Group-Based Trajectory Modeling to Identify Patterns of Antipsychotic-Associated Weight Gain Among Children and Adolescents.

ABSTRACT

PURPOSE/BACKGROUND: Antipsychotic-associated weight gain (AAWG) is a common adverse effect of second-generation antipsychotic (SGA) medications among children and adolescents. This study applied group-based trajectory modeling to identify latent trajectories of AAWG among children and adolescents and associated risk factors. PROCEDURES This was a retrospective analysis of the IQVIA Ambulatory EMR-US database from 2016 to 2021. The cohort consisted of patients aged 6 to 19 years who were SGA naive and received at least 90 days of continuous SGA prescriptions. Group-based trajectory modeling was used to identify latent trajectories of AAWG development during a 24-month period since SGA initiation, and multinomial logistic regression analysis was conducted to examine the risk factors associated with the identified AAWG trajectories. FINDINGS/RESULTS: A total of 16,262 patients were included. Group-based trajectory modeling identified the following 4 distinctive AAWG trajectories persistent severe weight gain (4.2%), persistent moderate weight gain (20.1%), minor weight change (69.6%), and gradual weight loss (6.1%).
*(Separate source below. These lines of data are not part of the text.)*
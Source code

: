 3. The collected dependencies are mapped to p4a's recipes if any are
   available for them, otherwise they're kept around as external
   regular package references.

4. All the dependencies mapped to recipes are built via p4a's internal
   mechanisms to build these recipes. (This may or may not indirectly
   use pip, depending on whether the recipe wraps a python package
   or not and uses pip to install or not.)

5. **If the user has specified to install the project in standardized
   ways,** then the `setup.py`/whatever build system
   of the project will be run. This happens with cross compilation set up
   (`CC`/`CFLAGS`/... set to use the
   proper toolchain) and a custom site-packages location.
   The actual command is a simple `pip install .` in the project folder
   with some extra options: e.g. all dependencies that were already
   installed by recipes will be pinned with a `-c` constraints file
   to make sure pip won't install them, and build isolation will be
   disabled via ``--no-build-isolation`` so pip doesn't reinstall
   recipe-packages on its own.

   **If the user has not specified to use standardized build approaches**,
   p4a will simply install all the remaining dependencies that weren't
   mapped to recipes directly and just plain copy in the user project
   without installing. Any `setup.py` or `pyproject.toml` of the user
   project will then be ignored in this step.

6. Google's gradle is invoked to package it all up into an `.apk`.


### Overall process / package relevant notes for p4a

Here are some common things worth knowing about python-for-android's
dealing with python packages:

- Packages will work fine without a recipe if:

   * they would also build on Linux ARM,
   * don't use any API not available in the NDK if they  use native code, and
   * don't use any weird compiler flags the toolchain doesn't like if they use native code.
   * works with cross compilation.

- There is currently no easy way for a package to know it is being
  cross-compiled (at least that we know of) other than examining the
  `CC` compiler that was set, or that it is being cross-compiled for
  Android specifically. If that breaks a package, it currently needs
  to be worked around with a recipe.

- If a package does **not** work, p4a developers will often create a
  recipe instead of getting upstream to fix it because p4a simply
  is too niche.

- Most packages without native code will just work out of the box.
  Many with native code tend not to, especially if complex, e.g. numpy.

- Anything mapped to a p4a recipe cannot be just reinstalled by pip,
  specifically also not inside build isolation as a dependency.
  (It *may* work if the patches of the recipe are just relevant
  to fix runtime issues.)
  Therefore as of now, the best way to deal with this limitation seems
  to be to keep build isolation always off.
Compared with the minor weight change group, younger age (12-17 vs 5-11 odds ratio [OR], 0.634; 95% confidence interval [CI], 0.521-0.771), lower baseline body mass index z -score (OR, 0.216; 95% CI, 0.198-0.236), and receiving olanzapine as the initial SGA (olanzapine vs aripiprazole OR, 1.686; 95% CI, 1.673-1.699) were more likely to follow severe weight gain trajectories. The area under the receiver operating characteristic curves for comparing severe weight gain versus minor weight change groups and moderate weight vs minor weight change groups in the multinomial regression model were 0.91 and 0.8, respectively. IMPLICATIONS/CONCLUSIONS: A quarter of pediatric SGA recipients experienced persistent weight gain during the SGA treatment. The risk of having persistent AAWG can be predicted using patient characteristics collected before SGA initiation and the initial SGA agent.